▸ Requirement
There are pictures in the records below; leave them out and set down exactly the lines from the one holding "# All Projects" through the one holding "### ❒ Performance Testing".

Data items:
::::::

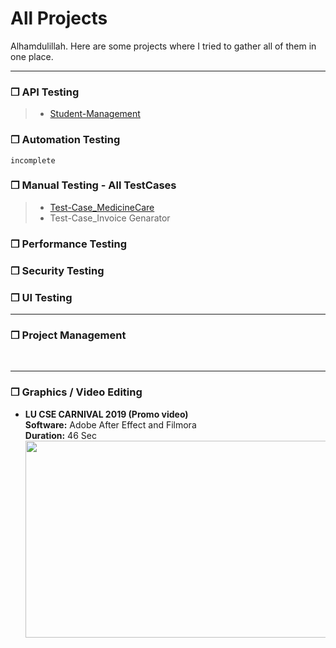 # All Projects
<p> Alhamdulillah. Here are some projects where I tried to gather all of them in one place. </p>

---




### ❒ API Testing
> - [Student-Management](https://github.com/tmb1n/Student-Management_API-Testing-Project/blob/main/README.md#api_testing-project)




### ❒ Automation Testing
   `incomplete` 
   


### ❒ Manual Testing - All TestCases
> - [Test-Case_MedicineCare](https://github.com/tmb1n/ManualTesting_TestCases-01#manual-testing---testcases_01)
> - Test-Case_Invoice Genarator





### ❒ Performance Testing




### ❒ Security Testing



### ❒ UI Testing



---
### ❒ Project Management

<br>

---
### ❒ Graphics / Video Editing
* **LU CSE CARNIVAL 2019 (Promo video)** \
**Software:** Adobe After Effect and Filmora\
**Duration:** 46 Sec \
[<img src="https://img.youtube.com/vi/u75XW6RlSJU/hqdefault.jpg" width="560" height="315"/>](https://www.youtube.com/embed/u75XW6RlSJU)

::::::

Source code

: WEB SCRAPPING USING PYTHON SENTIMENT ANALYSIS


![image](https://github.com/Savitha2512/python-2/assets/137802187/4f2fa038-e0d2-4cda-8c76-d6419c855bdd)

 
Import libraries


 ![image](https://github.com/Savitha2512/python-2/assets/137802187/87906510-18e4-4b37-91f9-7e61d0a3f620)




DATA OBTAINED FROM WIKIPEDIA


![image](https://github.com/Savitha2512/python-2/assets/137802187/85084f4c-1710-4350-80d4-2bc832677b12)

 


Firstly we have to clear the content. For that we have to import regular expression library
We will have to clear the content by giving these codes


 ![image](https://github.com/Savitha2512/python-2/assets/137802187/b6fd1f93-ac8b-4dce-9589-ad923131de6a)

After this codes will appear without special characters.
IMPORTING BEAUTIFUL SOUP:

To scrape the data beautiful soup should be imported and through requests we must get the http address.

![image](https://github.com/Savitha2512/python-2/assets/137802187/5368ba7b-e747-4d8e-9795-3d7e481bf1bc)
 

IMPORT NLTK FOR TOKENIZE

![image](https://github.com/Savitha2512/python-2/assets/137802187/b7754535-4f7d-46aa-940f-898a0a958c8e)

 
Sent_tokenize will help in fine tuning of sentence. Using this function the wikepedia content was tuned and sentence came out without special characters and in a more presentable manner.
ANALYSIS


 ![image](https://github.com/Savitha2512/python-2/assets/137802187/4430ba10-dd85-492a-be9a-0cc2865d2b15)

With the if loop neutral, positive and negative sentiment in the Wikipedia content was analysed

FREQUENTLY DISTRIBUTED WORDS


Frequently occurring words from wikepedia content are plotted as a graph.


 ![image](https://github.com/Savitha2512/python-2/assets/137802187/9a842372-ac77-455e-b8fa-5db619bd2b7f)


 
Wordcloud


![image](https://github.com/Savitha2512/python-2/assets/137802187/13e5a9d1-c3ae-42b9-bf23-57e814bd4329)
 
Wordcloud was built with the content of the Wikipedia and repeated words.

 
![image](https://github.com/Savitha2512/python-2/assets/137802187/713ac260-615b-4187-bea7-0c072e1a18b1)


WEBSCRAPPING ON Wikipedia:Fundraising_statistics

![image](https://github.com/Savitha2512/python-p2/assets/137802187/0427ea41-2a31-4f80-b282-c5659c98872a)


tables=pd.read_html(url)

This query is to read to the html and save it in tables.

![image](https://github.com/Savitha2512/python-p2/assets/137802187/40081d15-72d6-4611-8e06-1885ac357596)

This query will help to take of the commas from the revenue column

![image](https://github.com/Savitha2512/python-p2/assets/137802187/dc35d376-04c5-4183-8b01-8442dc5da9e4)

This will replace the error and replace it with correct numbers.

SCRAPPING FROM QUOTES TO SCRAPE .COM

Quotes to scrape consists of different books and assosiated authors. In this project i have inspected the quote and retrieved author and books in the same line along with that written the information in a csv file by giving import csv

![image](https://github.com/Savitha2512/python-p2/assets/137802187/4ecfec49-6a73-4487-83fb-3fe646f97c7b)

::::::

▸ Output
 # All Projects
<p> Alhamdulillah. Here are some projects where I tried to gather all of them in one place. </p>

---




### ❒ API Testing
> - [Student-Management](https://github.com/tmb1n/Student-Management_API-Testing-Project/blob/main/README.md#api_testing-project)




### ❒ Automation Testing
   `incomplete` 
   


### ❒ Manual Testing - All TestCases
> - [Test-Case_MedicineCare](https://github.com/tmb1n/ManualTesting_TestCases-01#manual-testing---testcases_01)
> - Test-Case_Invoice Genarator





### ❒ Performance Testing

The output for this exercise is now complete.